Angga menyebut bahwa pembelaan Dian Hunafa mengandung kebohongan dan tidak memahami inti persoalan yang sedang digugat di Pengadilan Negeri Jakarta Pusat.
“Pembelaan Dian Hunafa itu yang salah. Itu yang bohong. Sehingga Gibran tidak bisa kuliah di MDIS,” ujar Angga dalam kanal YouTube AaGuruTiGarut, dikutip Kamis, 25 September 2025.
Ia menilai bahwa narasi yang disampaikan Dian tidak menyentuh substansi perkara, yakni keabsahan ijazah SMA Gibran yang digunakan untuk mendaftar sebagai calon wakil presiden.
Menurut Angga, ijazah sarjana Gibran bukanlah inti persoalan. Yang dipermasalahkan adalah ijazah SMA yang dinilai janggal dan tidak koheren.
“Yang dipermasalahkan ijazah SMA-nya, karena sampai dua kali kemudian tahunnya tidak koheren dan sebagainya,” jelasnya.
Angga juga menyoroti penyetaraan ijazah Gibran yang berasal dari Bradford University, bukan dari MDIS, karena MDIS tidak memiliki kewenangan mengeluarkan gelar akademik.
“Gelarnya Gibran itu kan penyetaraan dari Bradford, bukan dari MDIS. Karena MDIS tidak bisa mengeluarkan gelar, harus melalui universitas afiliasinya,” tegasnya.
Ia mempertanyakan bagaimana UTS Insearch bisa diakui sebagai setara SMA, padahal sistem pendidikan Australia memiliki struktur berbeda.
“Kenapa UTS Insearch ini kok diakui sebagai SMA atau sebagai setara SMA?” tanya Angga.
Dalam gugatan yang diajukan Subhan Palal, Gibran diminta membuktikan keabsahan ijazah SMA yang digunakan saat mendaftar ke KPU.
Gugatan tersebut juga menyasar KPU RI sebagai pihak tergugat karena dinilai lalai dalam melakukan verifikasi dokumen pencalonan.
Subhan menuntut ganti rugi sebesar Rp125 triliun atas dugaan pelanggaran administratif dan pemalsuan dokumen.
Sidang perdana telah digelar pada 8 September 2025 di PN Jakarta Pusat, namun belum ada keputusan resmi dari majelis hakim.
Dian Hunafa sendiri belum memberikan tanggapan atas kritik yang dilayangkan terhadap pembelaannya.

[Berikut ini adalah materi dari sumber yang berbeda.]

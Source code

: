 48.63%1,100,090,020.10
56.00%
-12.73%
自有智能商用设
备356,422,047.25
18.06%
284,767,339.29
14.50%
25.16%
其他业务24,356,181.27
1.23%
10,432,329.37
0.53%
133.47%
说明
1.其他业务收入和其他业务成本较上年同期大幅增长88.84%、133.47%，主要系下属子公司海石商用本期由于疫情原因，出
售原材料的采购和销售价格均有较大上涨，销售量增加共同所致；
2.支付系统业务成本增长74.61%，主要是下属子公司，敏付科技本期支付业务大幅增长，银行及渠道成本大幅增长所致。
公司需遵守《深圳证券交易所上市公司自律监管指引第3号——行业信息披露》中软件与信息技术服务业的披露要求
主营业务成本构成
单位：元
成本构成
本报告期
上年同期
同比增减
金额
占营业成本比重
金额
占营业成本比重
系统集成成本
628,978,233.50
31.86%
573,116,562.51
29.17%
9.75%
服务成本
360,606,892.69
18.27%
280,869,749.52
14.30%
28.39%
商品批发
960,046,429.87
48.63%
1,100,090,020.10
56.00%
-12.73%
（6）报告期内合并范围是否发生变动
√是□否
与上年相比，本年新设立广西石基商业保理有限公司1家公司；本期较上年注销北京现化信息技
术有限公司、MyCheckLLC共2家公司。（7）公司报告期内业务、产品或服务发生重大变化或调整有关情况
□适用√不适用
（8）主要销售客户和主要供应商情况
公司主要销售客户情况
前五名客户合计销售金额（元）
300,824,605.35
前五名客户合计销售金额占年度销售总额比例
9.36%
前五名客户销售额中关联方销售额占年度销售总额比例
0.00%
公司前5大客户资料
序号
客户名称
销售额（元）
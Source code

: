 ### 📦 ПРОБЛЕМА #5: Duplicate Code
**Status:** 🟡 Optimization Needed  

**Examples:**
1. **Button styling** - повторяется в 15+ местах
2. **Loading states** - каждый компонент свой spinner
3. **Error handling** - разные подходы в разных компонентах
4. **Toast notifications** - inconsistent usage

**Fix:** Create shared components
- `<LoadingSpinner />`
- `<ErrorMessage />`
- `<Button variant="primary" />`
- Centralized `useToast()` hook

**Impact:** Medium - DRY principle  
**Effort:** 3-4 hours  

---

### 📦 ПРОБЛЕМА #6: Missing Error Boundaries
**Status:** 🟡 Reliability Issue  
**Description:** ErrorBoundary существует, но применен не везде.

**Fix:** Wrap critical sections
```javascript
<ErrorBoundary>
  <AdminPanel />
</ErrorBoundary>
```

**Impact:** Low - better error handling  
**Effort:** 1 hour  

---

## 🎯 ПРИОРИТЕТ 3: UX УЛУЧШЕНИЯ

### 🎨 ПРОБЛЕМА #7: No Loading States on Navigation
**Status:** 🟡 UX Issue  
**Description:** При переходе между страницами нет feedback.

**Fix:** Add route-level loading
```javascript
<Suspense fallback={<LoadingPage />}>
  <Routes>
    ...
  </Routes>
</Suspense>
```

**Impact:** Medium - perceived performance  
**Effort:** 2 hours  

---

Sementara itu, publik terus menyoroti kasus ini karena menyangkut integritas pejabat negara dan transparansi lembaga penyelenggara pemilu.
Beberapa pakar hukum tata negara menyarankan agar Gibran segera memberikan klarifikasi terbuka untuk meredam kegaduhan politik.
Mereka menilai bahwa polemik ini bisa merusak kepercayaan publik terhadap proses demokrasi jika tidak ditangani secara serius.
KPU juga diminta untuk memperbaiki sistem verifikasi dokumen agar tidak terjadi kelalaian serupa di masa mendatang.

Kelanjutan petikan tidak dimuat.